Dataset entries:
====

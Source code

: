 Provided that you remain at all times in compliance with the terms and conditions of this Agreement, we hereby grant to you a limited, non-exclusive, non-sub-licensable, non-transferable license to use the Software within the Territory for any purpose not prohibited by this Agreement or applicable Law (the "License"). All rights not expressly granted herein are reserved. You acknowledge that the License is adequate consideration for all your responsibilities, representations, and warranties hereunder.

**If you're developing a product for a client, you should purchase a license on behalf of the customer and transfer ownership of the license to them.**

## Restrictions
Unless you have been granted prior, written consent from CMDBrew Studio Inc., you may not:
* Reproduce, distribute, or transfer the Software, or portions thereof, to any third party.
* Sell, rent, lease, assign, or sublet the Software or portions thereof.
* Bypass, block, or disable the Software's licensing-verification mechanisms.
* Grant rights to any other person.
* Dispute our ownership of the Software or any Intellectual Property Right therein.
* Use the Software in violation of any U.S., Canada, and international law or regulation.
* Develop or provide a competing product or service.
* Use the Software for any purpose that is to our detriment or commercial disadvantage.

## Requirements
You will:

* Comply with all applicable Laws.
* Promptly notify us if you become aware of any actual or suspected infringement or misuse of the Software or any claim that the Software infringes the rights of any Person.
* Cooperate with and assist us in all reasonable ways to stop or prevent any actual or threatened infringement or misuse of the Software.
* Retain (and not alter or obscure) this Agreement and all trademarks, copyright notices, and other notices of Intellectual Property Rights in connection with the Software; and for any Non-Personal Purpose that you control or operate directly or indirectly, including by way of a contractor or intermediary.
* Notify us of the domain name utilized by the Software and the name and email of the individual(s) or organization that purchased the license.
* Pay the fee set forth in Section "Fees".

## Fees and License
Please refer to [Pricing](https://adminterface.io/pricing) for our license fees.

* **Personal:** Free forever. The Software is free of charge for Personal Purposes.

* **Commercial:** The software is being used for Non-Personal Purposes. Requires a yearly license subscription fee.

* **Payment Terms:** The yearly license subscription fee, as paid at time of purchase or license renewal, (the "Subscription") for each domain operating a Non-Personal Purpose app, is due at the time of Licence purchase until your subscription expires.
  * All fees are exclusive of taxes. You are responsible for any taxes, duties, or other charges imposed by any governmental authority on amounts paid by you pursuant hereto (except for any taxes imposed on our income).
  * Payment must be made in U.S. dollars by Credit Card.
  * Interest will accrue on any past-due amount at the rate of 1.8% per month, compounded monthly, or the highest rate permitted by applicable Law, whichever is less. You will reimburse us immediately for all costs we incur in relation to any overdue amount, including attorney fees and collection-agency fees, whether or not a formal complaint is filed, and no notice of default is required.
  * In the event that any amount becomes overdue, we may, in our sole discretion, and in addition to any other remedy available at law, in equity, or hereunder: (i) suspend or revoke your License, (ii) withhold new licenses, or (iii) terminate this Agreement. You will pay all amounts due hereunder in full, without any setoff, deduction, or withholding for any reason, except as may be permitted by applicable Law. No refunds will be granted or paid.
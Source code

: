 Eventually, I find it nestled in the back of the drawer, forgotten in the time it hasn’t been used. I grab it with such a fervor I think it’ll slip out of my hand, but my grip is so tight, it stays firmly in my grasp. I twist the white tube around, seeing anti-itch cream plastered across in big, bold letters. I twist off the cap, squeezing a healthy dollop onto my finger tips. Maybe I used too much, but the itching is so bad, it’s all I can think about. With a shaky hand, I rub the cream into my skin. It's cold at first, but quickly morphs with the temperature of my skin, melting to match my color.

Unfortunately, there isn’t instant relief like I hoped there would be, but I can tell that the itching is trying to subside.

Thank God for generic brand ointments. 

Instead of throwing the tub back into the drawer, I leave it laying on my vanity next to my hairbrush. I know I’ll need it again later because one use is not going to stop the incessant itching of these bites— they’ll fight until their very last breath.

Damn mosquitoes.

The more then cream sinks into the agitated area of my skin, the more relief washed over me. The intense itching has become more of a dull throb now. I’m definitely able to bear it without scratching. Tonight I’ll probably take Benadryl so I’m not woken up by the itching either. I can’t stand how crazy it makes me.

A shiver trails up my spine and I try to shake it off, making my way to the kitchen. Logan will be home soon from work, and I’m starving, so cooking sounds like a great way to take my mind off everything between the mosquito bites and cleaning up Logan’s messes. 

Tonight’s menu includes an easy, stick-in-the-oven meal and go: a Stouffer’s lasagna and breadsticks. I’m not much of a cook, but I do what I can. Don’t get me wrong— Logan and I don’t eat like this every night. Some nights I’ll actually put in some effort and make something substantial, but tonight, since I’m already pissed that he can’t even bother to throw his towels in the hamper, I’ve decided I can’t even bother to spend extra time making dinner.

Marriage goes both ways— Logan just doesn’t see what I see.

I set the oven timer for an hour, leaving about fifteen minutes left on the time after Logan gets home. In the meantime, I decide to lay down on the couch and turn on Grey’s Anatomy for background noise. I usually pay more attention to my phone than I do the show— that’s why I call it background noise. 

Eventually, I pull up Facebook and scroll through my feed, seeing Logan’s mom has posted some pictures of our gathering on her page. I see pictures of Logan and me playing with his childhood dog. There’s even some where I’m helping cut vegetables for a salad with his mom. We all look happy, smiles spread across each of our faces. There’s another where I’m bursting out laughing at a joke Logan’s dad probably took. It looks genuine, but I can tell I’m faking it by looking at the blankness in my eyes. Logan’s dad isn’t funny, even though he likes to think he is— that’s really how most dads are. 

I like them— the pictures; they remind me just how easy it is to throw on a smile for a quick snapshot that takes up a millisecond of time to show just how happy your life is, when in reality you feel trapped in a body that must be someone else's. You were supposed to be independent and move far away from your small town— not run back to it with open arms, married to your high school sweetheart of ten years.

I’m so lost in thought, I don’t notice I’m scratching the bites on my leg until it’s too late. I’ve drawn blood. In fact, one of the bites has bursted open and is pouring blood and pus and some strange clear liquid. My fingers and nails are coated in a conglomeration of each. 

====

What you need to do>
Nothing but the lines with "permitted" should be returned, copied from the entries above.

Solution to the problem>
  * Interest will accrue on any past-due amount at the rate of 1.8% per month, compounded monthly, or the highest rate permitted by applicable Law, whichever is less. You will reimburse us immediately for all costs we incur in relation to any overdue amount, including attorney fees and collection-agency fees, whether or not a formal complaint is filed, and no notice of default is required.
  * In the event that any amount becomes overdue, we may, in our sole discretion, and in addition to any other remedy available at law, in equity, or hereunder: (i) suspend or revoke your License, (ii) withhold new licenses, or (iii) terminate this Agreement. You will pay all amounts due hereunder in full, without any setoff, deduction, or withholding for any reason, except as may be permitted by applicable Law. No refunds will be granted or paid.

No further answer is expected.